[Opening Given data section]

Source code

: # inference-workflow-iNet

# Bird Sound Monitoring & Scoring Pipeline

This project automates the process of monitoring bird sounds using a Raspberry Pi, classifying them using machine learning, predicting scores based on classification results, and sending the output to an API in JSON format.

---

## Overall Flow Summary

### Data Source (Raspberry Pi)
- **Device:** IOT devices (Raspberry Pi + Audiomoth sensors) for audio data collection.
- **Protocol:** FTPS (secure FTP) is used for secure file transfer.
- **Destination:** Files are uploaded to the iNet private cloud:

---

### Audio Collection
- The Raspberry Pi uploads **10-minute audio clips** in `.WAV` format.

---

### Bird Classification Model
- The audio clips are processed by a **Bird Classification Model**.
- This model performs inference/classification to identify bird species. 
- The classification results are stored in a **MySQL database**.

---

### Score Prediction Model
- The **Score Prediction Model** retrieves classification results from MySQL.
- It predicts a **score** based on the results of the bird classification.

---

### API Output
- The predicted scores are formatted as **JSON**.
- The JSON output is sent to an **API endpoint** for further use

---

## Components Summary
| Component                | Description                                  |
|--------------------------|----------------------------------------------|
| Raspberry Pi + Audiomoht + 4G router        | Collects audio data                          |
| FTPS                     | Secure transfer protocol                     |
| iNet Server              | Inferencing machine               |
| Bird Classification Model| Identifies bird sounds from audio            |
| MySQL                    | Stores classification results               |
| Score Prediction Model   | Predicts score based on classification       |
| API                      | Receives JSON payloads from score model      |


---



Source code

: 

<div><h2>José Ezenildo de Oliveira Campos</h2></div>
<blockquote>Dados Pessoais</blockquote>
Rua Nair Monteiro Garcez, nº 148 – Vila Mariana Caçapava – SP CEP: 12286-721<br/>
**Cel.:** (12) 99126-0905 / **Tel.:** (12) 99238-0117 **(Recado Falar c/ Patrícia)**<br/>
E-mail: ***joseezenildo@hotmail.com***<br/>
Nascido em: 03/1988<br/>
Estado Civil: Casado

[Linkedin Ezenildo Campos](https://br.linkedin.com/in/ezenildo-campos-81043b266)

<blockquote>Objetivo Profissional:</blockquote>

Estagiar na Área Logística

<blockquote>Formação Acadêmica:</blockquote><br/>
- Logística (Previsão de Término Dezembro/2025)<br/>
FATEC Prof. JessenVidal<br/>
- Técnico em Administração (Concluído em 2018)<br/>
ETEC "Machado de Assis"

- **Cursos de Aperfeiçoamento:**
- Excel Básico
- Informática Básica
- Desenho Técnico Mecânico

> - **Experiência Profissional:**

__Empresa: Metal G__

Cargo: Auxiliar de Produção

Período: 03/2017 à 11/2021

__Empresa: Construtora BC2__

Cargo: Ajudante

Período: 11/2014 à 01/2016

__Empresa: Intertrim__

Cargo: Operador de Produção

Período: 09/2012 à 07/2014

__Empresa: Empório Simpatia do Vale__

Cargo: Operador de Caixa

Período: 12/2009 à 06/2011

[Closing Given data section]

What you will do » The response should consist of every record, written out exactly as given.

Written answer »
Source code

: # inference-workflow-iNet

# Bird Sound Monitoring & Scoring Pipeline

This project automates the process of monitoring bird sounds using a Raspberry Pi, classifying them using machine learning, predicting scores based on classification results, and sending the output to an API in JSON format.

---

## Overall Flow Summary

### Data Source (Raspberry Pi)
- **Device:** IOT devices (Raspberry Pi + Audiomoth sensors) for audio data collection.
- **Protocol:** FTPS (secure FTP) is used for secure file transfer.
- **Destination:** Files are uploaded to the iNet private cloud:

---

### Audio Collection
- The Raspberry Pi uploads **10-minute audio clips** in `.WAV` format.

---

### Bird Classification Model
- The audio clips are processed by a **Bird Classification Model**.
- This model performs inference/classification to identify bird species. 
- The classification results are stored in a **MySQL database**.

---

### Score Prediction Model
- The **Score Prediction Model** retrieves classification results from MySQL.
- It predicts a **score** based on the results of the bird classification.

---

### API Output
- The predicted scores are formatted as **JSON**.
- The JSON output is sent to an **API endpoint** for further use

---

## Components Summary
| Component                | Description                                  |
|--------------------------|----------------------------------------------|
| Raspberry Pi + Audiomoht + 4G router        | Collects audio data                          |
| FTPS                     | Secure transfer protocol                     |
| iNet Server              | Inferencing machine               |
| Bird Classification Model| Identifies bird sounds from audio            |
| MySQL                    | Stores classification results               |
| Score Prediction Model   | Predicts score based on classification       |
| API                      | Receives JSON payloads from score model      |


---



Source code

: 

<div><h2>José Ezenildo de Oliveira Campos</h2></div>
<blockquote>Dados Pessoais</blockquote>
Rua Nair Monteiro Garcez, nº 148 – Vila Mariana Caçapava – SP CEP: 12286-721<br/>
**Cel.:** (12) 99126-0905 / **Tel.:** (12) 99238-0117 **(Recado Falar c/ Patrícia)**<br/>
E-mail: ***joseezenildo@hotmail.com***<br/>
Nascido em: 03/1988<br/>
Estado Civil: Casado

[Linkedin Ezenildo Campos](https://br.linkedin.com/in/ezenildo-campos-81043b266)

<blockquote>Objetivo Profissional:</blockquote>

Estagiar na Área Logística

<blockquote>Formação Acadêmica:</blockquote><br/>
- Logística (Previsão de Término Dezembro/2025)<br/>
FATEC Prof. JessenVidal<br/>
- Técnico em Administração (Concluído em 2018)<br/>
ETEC "Machado de Assis"

- **Cursos de Aperfeiçoamento:**
- Excel Básico
- Informática Básica
- Desenho Técnico Mecânico

> - **Experiência Profissional:**

__Empresa: Metal G__

Cargo: Auxiliar de Produção

Período: 03/2017 à 11/2021

__Empresa: Construtora BC2__

Cargo: Ajudante

Período: 11/2014 à 01/2016

__Empresa: Intertrim__

Cargo: Operador de Produção

Período: 09/2012 à 07/2014

__Empresa: Empório Simpatia do Vale__

Cargo: Operador de Caixa

Período: 12/2009 à 06/2011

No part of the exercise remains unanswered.